Saturday, October 19, 2013

Zelda Runthrough: Oracle of Seasons and Oracle of Ages

Oracle of Ages and Oracle of Seasons are a pair of Zelda games for the Game Boy Color, developed not by Nintendo, but by a subsidiary of Capcom, and released simultaneously.  The gimmick here is that the games can be played in either order.  A password system (or link cable, if you felt like it) allows you to transfer progress from one game to the other.  This allows you to connect the two storylines, and unlock a hidden final boss (which may or may not be a certain pig-headed fella).

The good news is that the games are fun.  The developers took the basic template from Link's Awakening, and made lots of improvements.  The worlds are each much larger, and filled with more characters.  The dungeons are more intricate, and every bit as challenging, and the new items allow for lots of new puzzle types.  To summarize, it's more and better everything.  This is impressive, considering that the Game Boy Color is little more than the Game Boy with, well, color.

So it's hard to explain why I finished these games feeling so...meh.  But I'll try.

One of the heavily promoted features allows you to collect rings and share them between the two games.  (The developers must have been thinking about a certain other pair of connected Game Boy games, and decided that a pointless collectathon would get the kiddies excited.)  However, most of the rings are earned by planting nuts all over the game world, and waiting for the trees to grow and bear fruit that may (or may not!) be a ring.  Since there's no way to control what the tree produces, you'll be getting a lot of repeats and selling them to the ring merchant.  Not fun.  Add to that the fact that 98% of these rings only give you tiny bonuses, and you can only hold one or two at a time, and you can understand why I eventually gave up on this feature.
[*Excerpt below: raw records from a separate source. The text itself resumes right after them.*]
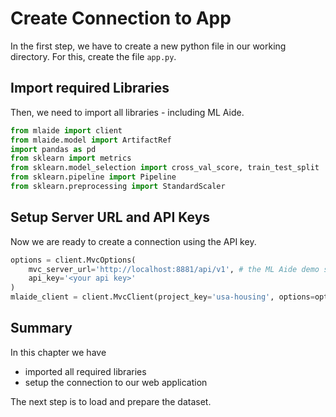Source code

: # Create Connection to App

In the first step, we have to create a new python file in our working directory. For this, create the file `app.py`.

## Import required Libraries

Then, we need to import all libraries - including ML Aide.

```python
from mlaide import client
from mlaide.model import ArtifactRef
import pandas as pd
from sklearn import metrics
from sklearn.model_selection import cross_val_score, train_test_split
from sklearn.pipeline import Pipeline
from sklearn.preprocessing import StandardScaler
```

## Setup Server URL and API Keys

Now we are ready to create a connection using the API key.

```python
options = client.MvcOptions(
    mvc_server_url='http://localhost:8881/api/v1', # the ML Aide demo server runs on port 8881 per default
    api_key='<your api key>'
)
mlaide_client = client.MvcClient(project_key='usa-housing', options=options)
```

## Summary

In this chapter we have

- imported all required libraries
- setup the connection to our web application

The next step is to load and prepare the dataset.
Okay, so maybe that's not a big deal.  But here's another thing.  To appeal to series fans, the games threw in loads of characters from Ocarina of Time and Majora's Mask, like the Mask Seller and Tinkle.  There is no context for their inclusion, and they serve no purpose except to take up a screen, and be included in the massive trade sequences (an undesired holdover from Link's Awakening).  In an extreme bit of laziness, the games bring back the Deku Tree as a major character in both games, renamed the (wait for it) Maku Tree.

Again, only a minor annoyance.  However, these things are emblematic of a general design philosophy, one that says that a handheld Zelda game will inevitably be inferior to the console-based ones, and the only way to compensate is to pad it out with unnecessary content and fan-service.  To be fair, Ocarina of Time sets the bar pretty high, and Capcom must have felt a great deal of pressure to not fuck around with the Zelda formula too much.  But the genius, the miracle, of Link's Awakening, is that its developers dared themselves to make something better than Link to the Past, and largely succeeded, against all odds.  The Oracle games are better in pretty much every respect than Link's Awakening, and yet they kind of feel like a cop-out.

If I sound grouchy, then it's probably because these games are also extremely long, and a bit of Zelda fatigue is inevitable.